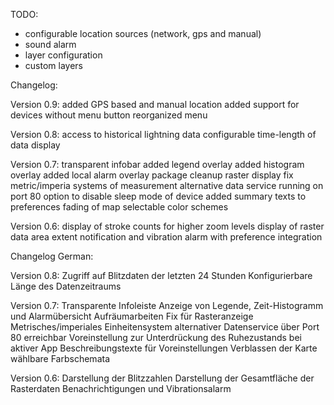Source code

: TODO:
 * configurable location sources (network, gps and manual)
 * sound alarm
 * layer configuration
 * custom layers

Changelog:

Version 0.9:
added GPS based and manual location
added support for devices without menu button
reorganized menu

Version 0.8:
access to historical lightning data
configurable time-length of data display

Version 0.7:
transparent infobar
added legend overlay
added histogram overlay
added local alarm overlay
package cleanup
raster display fix
metric/imperia systems of measurement
alternative data service running on port 80
option to disable sleep mode of device
added summary texts to preferences
fading of map
selectable color schemes

Version 0.6:
display of stroke counts for higher zoom levels
display of raster data area extent
notification and vibration alarm with preference integration

Changelog German:

Version 0.8:
Zugriff auf Blitzdaten der letzten 24 Stunden
Konfigurierbare Länge des Datenzeitraums

Version 0.7:
Transparente Infoleiste
Anzeige von Legende, Zeit-Histogramm und Alarmübersicht
Aufräumarbeiten
Fix für Rasteranzeige
Metrisches/imperiales Einheitensystem
alternativer Datenservice über Port 80 erreichbar
Voreinstellung zur Unterdrückung des Ruhezustands bei aktiver App
Beschreibungstexte für Voreinstellungen
Verblassen der Karte
wählbare Farbschemata

Version 0.6:
Darstellung der Blitzzahlen
Darstellung der Gesamtfläche der Rasterdaten
Benachrichtigungen und Vibrationsalarm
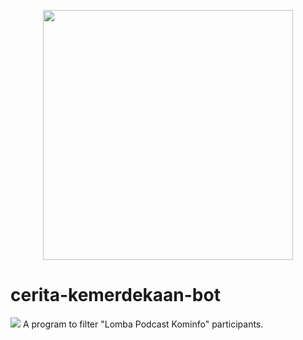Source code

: <p align="center"><img src="https://www.python.org/static/community_logos/python-logo-inkscape.svg" width="400"></p>

# cerita-kemerdekaan-bot
<img src="https://ceritakemerdekaan.com/img/logo-only.png">
A program to filter "Lomba Podcast Kominfo" participants. 
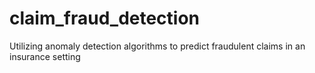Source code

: # claim_fraud_detection
Utilizing anomaly detection algorithms to predict fraudulent claims in an insurance setting
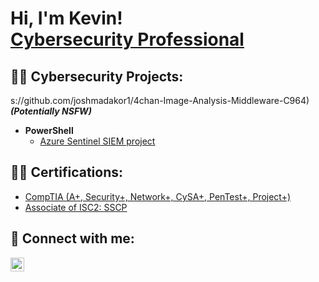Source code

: <h1>Hi, I'm Kevin! <br/><a href="https://www.linkedin.com/in/kevin-solorzano-59a949245/">Cybersecurity Professional</a>

<h2>👨‍💻 Cybersecurity Projects:</h2>

s://github.com/joshmadakor1/4chan-Image-Analysis-Middleware-C964) <b><i>(Potentially NSFW)</b></i>
- <b>PowerShell</b>
  - [Azure Sentinel SIEM project](https://github.com/aldot311/Azure-Sentinel-Lab)

<h2>👨‍💻 Certifications:</h2>

  - [CompTIA (A+, Security+, Network+, CySA+, PenTest+, Project+)](https://www.credly.com/users/kevin-solorzano.dc4afe29)
  - [Associate of ISC2: SSCP](https://drive.google.com/file/d/1tlH3bQxfSS8q5EPisOAwBuPghRqX4lg_/view?usp=sharing)    

<h2> 🤳 Connect with me:</h2>

[<img align="left" alt="kevin-solorzano-59a949245 | LinkedIn" width="22px" src="https://cdn.jsdelivr.net/npm/simple-icons@v3/icons/linkedin.svg" />][linkedin]


[linkedin]: https://linkedin.com/in/kevin-solorzano-59a949245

-----

▶ _WORK TASK_: Only the lines from the start of the records above through the line containing "metric/imperia systems of measurement" should be returned, exactly and with both ends, please; the pictures stay out.

▶ _REPLY TO THE EXERCISE_:
Source code

: TODO:
 * configurable location sources (network, gps and manual)
 * sound alarm
 * layer configuration
 * custom layers

Changelog:

Version 0.9:
added GPS based and manual location
added support for devices without menu button
reorganized menu

Version 0.8:
access to historical lightning data
configurable time-length of data display

Version 0.7:
transparent infobar
added legend overlay
added histogram overlay
added local alarm overlay
package cleanup
raster display fix
metric/imperia systems of measurement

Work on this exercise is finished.